* EXERCISE INPUTS
++++++
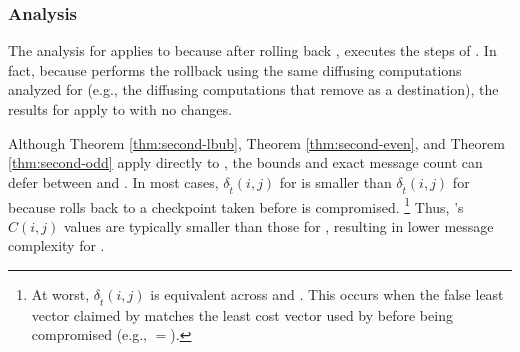 {{%



\subsubsection{\cpr Analysis}
\label{subsubsec:cpr-analysis}

The analysis for \second applies to \cpr because after rolling back \cprs, executes the steps of \seconds.  In fact, because \cpr performs the rollback 
using the same diffusing computations analyzed for \second (e.g., the diffusing
computations that remove \bad as a destination), the results for \second apply to \cpr with no changes. %

Although Theorem \ref{thm:second-lbub}, Theorem \ref{thm:second-even}, and Theorem \ref{thm:second-odd} apply directly to \cprs, the bounds and exact message count can defer 
between \second and \cprs. 
In most cases,  $\delta_{\hat{t}}(i,j)$ for \second is smaller than $\delta_{\hat{t}}(i,j)$ for \cpr because \cpr rolls back to a checkpoint taken before \bad is compromised. 
{\footnote {\small At worst, $\delta_{\hat{t}}(i,j)$ is equivalent across \second and \cprs.  This occurs when the false least vector claimed by \bad matches the least cost
vector used by \bad before being compromised (e.g., \badvectors$=$\oldvectors). }}
Thus, \cprs's $C(i,j)$ values are typically smaller than those for \seconds, resulting in lower message complexity for \cprs.

}}
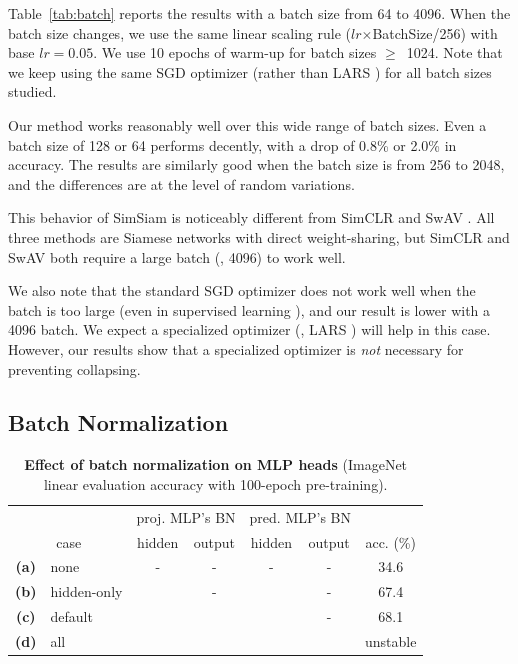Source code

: \documentclass[final]{cvpr}
\newcommand{\cmark}{\checkmark} %
\newcommand{\tablestyle}[2]{\setlength{\tabcolsep}{#1}\renewcommand{\arraystretch}{#2}\centering\footnotesize}
\begin{document}
Table~\ref{tab:batch} reports the results with a batch size from 64 to 4096. When the batch size changes, we use the same linear scaling rule ($lr$$\times$BatchSize/256) \cite{Goyal2017} with base $lr\!=\!0.05$.
We use 10 epochs of warm-up \cite{Goyal2017} for batch sizes $\geq\!$~1024. Note that we keep using the same SGD optimizer (rather than LARS \cite{You2017}) for all batch sizes studied.

Our method works reasonably well over this wide range of batch sizes. Even a batch size of 128 or 64 performs decently, with a drop of 0.8\% or 2.0\% in accuracy.
The results are similarly good when the batch size is from 256 to 2048, and the differences are at the level of random variations.

This behavior of SimSiam is noticeably different from SimCLR \cite{Chen2020} and SwAV \cite{Caron2020}. All three methods are Siamese networks with direct weight-sharing,
but SimCLR and SwAV both require a large batch (\eg, 4096) to work well.

We also note that the standard SGD optimizer does not work well when the batch is too large (even in supervised learning \cite{Goyal2017,You2017}), and our result is lower with a 4096 batch.
We expect a specialized optimizer (\eg, LARS \cite{You2017}) will help in this case. However, our results show that a specialized optimizer is \emph{not} necessary for preventing collapsing.

\subsection{Batch Normalization} \label{subsec:bn}

\begin{table}[t]
\centering
\small
\tablestyle{5pt}{1.1}
\begin{tabular}{cl| cc | cc | c }
~ & ~ & \multicolumn{2}{c|}{proj. MLP's BN} & \multicolumn{2}{c|}{pred. MLP's BN}  & ~ \\
\multicolumn{2}{c|}{case}  & hidden & output & hidden & output & acc. (\%) \\
\shline
\textbf{(a)} & none & - & - & - & - & 34.6 \\
\textbf{(b)} & hidden-only & \cmark & - & \cmark & - & 67.4 \\
\textbf{(c)} & default & \cmark & \cmark & \cmark & - & 68.1 \\
\textbf{(d)} & all & \cmark & \cmark & \cmark & \cmark & unstable \\
\end{tabular}
\vspace{.5em}
\caption{\textbf{Effect of batch normalization on MLP heads} (ImageNet linear evaluation accuracy with 100-epoch pre-training).
\label{tab:bn}
}
\end{table}
\end{document}
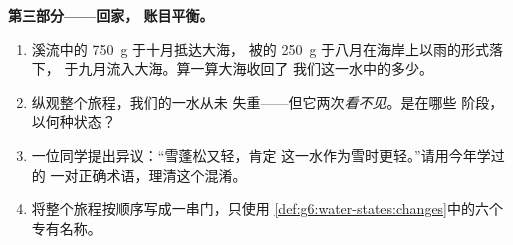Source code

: \begin{problem}
\medskip\noindent\textbf{第三部分——回家，
账目平衡。}
\begin{enumerate}[resume]
  \item 溪流中的 \qty{750}{g} 于十月抵达大海，
        被的 \qty{250}{g} 于八月在海岸上以雨的形式落下，
        于九月流入大海。算一算大海收回了
        我们这一水中的多少。
  \item 纵观整个旅程，我们的一水从未
        失重——但它两次\emph{看不见}。是在哪些
        阶段，以何种状态？
  \item 一位同学提出异议：“雪蓬松又轻，肯定
        这一水作为雪时更轻。”请用今年学过的
        一对正确术语，理清这个混淆。
  \item 将整个旅程按顺序写成一串门，只使用
        \cref{def:g6:water-states:changes}中的六个
        专有名称。
\end{enumerate}
\end{problem}
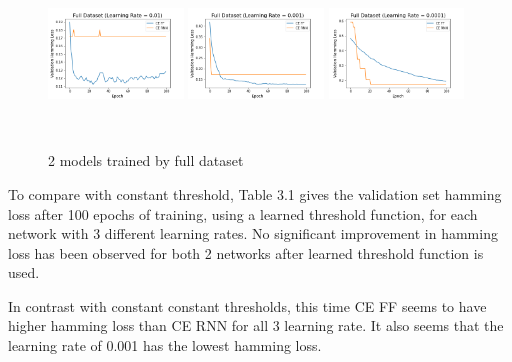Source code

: \documentclass[11pt]{article}
\begin{document}
\begin{figure}[!htbp]
\centering 
        \includegraphics[width=0.32\textwidth,height=4.2cm]{Full_Dataset_Learning_Rate_01.png}
        \includegraphics[width=0.32\textwidth,height=4.2cm]{Full_Dataset_Learning_Rate_001.png}
        \includegraphics[width=0.32\textwidth,height=4.2cm]{Full_Dataset_Learning_Rate_0001.png}        
\caption[Original image and post processed image]{2 models trained by full dataset}
\label{fig:example1} 
\end{figure}

To compare with constant threshold, Table 3.1 gives the validation set hamming loss after 100 epochs of training, using a learned threshold function, for each network with 3 different learning rates. No significant improvement in hamming loss has been observed for both 2 networks after learned threshold function is used.

In contrast with constant constant thresholds, this time CE FF seems to have higher hamming loss than CE RNN for all 3 learning rate. It also seems that the learning rate of 0.001 has the lowest hamming loss.
\end{document}
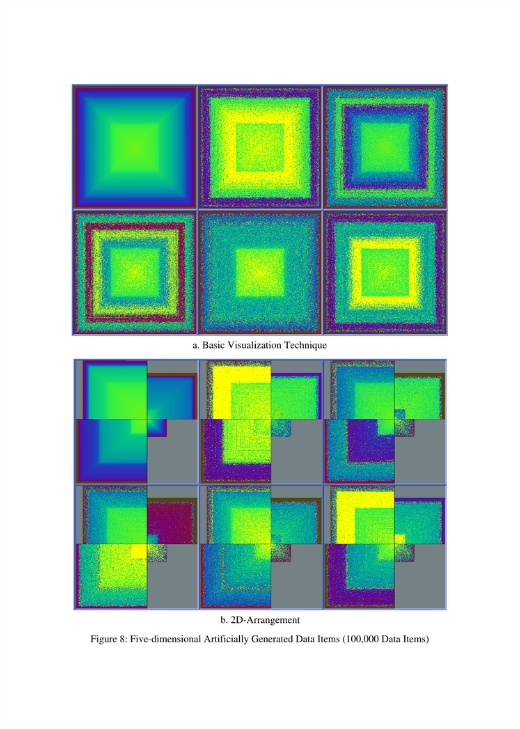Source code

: \begin{itemize}
{    \includegraphics [width=\linewidth]{figures/pixel_keim_axes.pdf}
    \label{fig:pixel-axes}
}
\hfill
\hspace{0.2cm}
\parbox [h]{0.3\textwidth }{
}
\end{itemize}
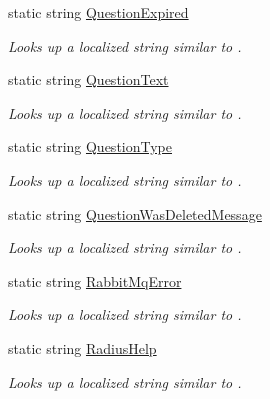 \begin{DoxyCompactItemize}
static string \hyperlink{class_wis_r_1_1_app___resources_1_1_resource_aa06401f86c9d59ed41bfa863d2d28691}{Question\+Expired}
\begin{DoxyCompactList}\small\item\em Looks up a localized string similar to . \end{DoxyCompactList}\item 
static string \hyperlink{class_wis_r_1_1_app___resources_1_1_resource_acb1d86a8605643ee0cc81955c162c748}{Question\+Text}
\begin{DoxyCompactList}\small\item\em Looks up a localized string similar to . \end{DoxyCompactList}\item 
static string \hyperlink{class_wis_r_1_1_app___resources_1_1_resource_aacc711a079206d73efcdbf385ccf1ef1}{Question\+Type}
\begin{DoxyCompactList}\small\item\em Looks up a localized string similar to . \end{DoxyCompactList}\item 
static string \hyperlink{class_wis_r_1_1_app___resources_1_1_resource_a22c93b8f760ae716d9e26e786a37da07}{Question\+Was\+Deleted\+Message}
\begin{DoxyCompactList}\small\item\em Looks up a localized string similar to . \end{DoxyCompactList}\item 
static string \hyperlink{class_wis_r_1_1_app___resources_1_1_resource_a6f2e853d37c61abd70c464f4c5d5ecc2}{Rabbit\+Mq\+Error}
\begin{DoxyCompactList}\small\item\em Looks up a localized string similar to . \end{DoxyCompactList}\item 
static string \hyperlink{class_wis_r_1_1_app___resources_1_1_resource_acc853d0b9207f9217c61ade2ace83f70}{Radius\+Help}
\begin{DoxyCompactList}\small\item\em Looks up a localized string similar to . \end{DoxyCompactList}\item 

\end{DoxyCompactItemize}
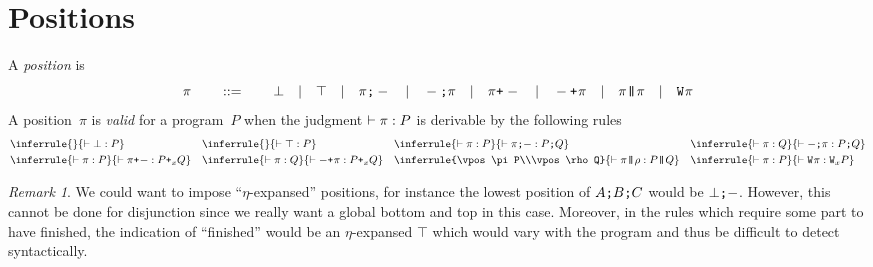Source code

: \documentclass[a4paper]{article}
\theoremstyle{theorem}
\newtheorem{lemma}[theorem]{Lemma}
\theoremstyle{example}
\theoremstyle{remark}
\newtheorem{remark}[theorem]{Remark}
\begin{document}
\section{Positions}
A \emph{position} is
\[
  \pi
  \qquad::=\qquad
  \bot
  \quad|\quad
  \top
  \quad|\quad
  \pi\texttt{;}-
  \quad|\quad
  -\texttt{;}\pi
  \quad|\quad
  \pi\texttt{+}_{}-
  \quad|\quad
  -\texttt{+}_{}\pi
  \quad|\quad
  \pi\texttt{|\!\!|}\pi
  \quad|\quad
  \texttt{W}_{}\pi
\]
A position~$\pi$ is \emph{valid} for a program~$P$ when the judgment
$\vdash \pi:P$ is derivable by the following rules
\begin{align*}
  &
  \inferrule{\null}{\vpos\pbot P}
  &&
  \inferrule{\null}{\vpos\ptop P}
  &&
  \inferrule{\vpos\pi P}{\vpos{\pseql\pi}{\pseq PQ}}
  &&
  \inferrule{\vpos\pi Q}{\vpos{\pseqr\pi}{\pseq PQ}}
  \\
  &
  \inferrule{\vpos\pi P}{\vpos{\porl\pi}{\por xPQ}}
  &&
  \inferrule{\vpos\pi Q}{\vpos{\porr\pi}{\por xPQ}}
  &&
  \inferrule{\vpos\pi P\\\vpos\rho Q}{\vpos{\ppar\pi\rho}{\ppar PQ}}
  &&
  \inferrule{\vpos\pi P}{\vpos{\ploopl\pi}{\ploop xP}}
\end{align*}





\begin{remark}
  We could want to impose ``$\eta$-expansed'' positions, for instance the lowest
  position of $A\texttt{;}B\texttt{;}C$ would be $\bot\texttt{;}-$. However, this cannot be
  done for disjunction since we really want a global bottom and top in this
  case. Moreover, in the rules which require some part to have finished, the
  indication of ``finished'' would be an $\eta$-expansed $\top$ which would vary
  with the program and thus be difficult to detect syntactically.
\end{remark}
\end{document}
++++++
* TASK GOAL
Only lines belong in the copy: transcribe those from the start of the data through the line that contains "The analysis for", and skip the pictures.

* ANSWER BELOW
 {{%



\subsubsection{\cpr Analysis}
\label{subsubsec:cpr-analysis}

The analysis for \second applies to \cpr because after rolling back \cprs, executes the steps of \seconds.  In fact, because \cpr performs the rollback 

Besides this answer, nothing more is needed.